Es en el relato de estas vivencias con el espacio donde está la mayor profundidad de este corto y que refiere sutilmente el dolor del título. Relacionan la película de Urzagasti con otras que hemos comentado en Los Experimentos, con la significativa diferencia de que aquí no tiene la misma importancia la conexión entre lugares distantes con el uso de teléfonos celulares que en Llamadas desde Moscú (Cuba, 2023), o los cortometrajes del venezolano Diego Murillo, por ejemplo. Pienso que se debe a lo que se desprende de lo que dice la chica, el tiempo que ha pasado desde la llegada a Alemania y el consecuente distanciamiento de una Bolivia que se va disolviendo del recuerdo en los sueños, ahondando la melancolía. 

Pero también es significativa la capacidad de Urzagasti para relatar experiencias cotidianas en las que muchos migrantes podemos reconocernos. Por ejemplo, hablar la lengua del país en el lugar de trabajo, incluso entre compatriotas extranjeros, y la desobediencia a la jefa alemana; no saber cómo afrontar una situación aparentemente sencilla en el primer trabajo, o contar monedas para comprar un sándwich cuando hay hambre, pero no dinero. 

Al final, el corto salta del realismo hacia otro registro, cuando la conversación en la estación de tren entre la chica boliviana y un ghanés se desarrolla en español e inglés, alternativamente. Es como si cada uno entendiera perfectamente lo que el otro dice, aunque no habla su idioma, o como si las ganas de entender para poder comunicarse con alguien, con cualquiera, se impusieran a la realidad de la incomunicación. Los otros personajes que conversan después, análogamente, en el mismo lugar, lo hacen en inglés aunque dos de ellos parecen ser ambos latinoamericanos. 

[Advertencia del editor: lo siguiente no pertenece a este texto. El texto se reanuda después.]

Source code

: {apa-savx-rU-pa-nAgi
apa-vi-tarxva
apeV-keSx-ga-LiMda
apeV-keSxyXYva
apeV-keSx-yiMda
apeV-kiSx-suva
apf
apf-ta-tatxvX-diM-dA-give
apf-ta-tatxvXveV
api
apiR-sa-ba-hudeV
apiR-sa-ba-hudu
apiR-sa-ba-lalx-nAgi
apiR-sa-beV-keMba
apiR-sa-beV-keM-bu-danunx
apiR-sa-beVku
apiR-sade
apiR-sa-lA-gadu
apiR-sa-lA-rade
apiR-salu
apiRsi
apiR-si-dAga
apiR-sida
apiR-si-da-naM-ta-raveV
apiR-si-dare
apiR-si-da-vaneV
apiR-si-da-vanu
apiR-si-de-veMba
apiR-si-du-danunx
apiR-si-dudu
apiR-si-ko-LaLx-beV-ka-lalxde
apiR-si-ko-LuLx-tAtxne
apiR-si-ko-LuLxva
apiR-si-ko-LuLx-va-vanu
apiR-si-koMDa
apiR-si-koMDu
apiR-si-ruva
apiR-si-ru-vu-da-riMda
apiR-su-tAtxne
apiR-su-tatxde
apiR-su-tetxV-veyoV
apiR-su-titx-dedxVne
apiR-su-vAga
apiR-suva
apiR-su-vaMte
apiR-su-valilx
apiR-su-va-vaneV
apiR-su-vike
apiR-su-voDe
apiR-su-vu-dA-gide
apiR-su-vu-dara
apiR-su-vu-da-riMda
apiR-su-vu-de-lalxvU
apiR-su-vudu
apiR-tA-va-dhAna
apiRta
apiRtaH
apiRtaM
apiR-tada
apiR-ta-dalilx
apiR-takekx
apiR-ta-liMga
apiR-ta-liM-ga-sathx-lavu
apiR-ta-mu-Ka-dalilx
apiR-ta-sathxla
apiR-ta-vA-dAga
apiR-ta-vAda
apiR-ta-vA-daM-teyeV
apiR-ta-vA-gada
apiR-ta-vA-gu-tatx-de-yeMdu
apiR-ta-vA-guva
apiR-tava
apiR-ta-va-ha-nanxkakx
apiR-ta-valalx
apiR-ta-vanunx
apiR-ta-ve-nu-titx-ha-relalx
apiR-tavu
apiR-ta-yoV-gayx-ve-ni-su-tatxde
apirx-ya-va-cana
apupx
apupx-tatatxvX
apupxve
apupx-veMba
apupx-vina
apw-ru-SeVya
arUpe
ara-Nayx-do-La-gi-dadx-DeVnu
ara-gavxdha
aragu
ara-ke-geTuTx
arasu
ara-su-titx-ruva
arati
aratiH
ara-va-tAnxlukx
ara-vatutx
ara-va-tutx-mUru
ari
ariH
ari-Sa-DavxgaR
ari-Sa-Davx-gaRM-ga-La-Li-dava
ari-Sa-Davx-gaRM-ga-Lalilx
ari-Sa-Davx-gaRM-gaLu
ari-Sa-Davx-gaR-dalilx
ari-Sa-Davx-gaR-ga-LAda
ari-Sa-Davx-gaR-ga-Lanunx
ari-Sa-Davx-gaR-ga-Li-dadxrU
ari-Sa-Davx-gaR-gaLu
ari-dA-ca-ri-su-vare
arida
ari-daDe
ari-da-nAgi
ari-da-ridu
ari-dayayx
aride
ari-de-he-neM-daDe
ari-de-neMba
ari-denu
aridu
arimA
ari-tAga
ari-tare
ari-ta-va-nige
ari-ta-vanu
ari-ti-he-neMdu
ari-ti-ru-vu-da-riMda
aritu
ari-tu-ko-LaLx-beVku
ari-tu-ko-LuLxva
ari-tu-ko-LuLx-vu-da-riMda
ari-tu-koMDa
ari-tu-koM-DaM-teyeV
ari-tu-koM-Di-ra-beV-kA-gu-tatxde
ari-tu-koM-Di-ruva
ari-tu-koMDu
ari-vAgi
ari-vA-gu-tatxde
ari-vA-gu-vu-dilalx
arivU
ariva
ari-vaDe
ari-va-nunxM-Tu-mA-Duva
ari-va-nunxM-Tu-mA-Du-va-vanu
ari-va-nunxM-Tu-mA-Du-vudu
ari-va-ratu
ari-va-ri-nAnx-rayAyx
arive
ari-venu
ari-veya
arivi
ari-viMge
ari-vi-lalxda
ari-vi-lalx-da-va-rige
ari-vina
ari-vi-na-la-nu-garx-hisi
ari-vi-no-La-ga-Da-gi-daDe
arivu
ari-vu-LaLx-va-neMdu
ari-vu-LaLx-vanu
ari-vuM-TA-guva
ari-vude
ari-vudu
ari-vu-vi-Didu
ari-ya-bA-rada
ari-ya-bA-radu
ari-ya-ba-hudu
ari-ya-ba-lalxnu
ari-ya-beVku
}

Diría que esa es la parte alemana de Hay un dolor, la que va dirigida al público del país donde vive y estudia Urzagasti. Estos diálogos quieren decir algo, sobre todo, a los que por hábito no hablan con los extranjeros, salvo lo mínimo necesario para darles instrucciones en el trabajo, por ejemplo. Interpelan al espectador o espectadora de un modo menos espectacular que las denuncias sobre campos de concentración y deportaciones forzosas, con una pregunta sencilla pero que apunta con gran agudeza hacia la fuente del temor y el odio, que es el desconocimiento: ¿te has detenido alguna vez a escuchar a un migrante? Por esta misma razón, sin embargo, es la parte del corto en que más se evidencia el giro didáctico que tiene aquí la forma mutante contemporánea.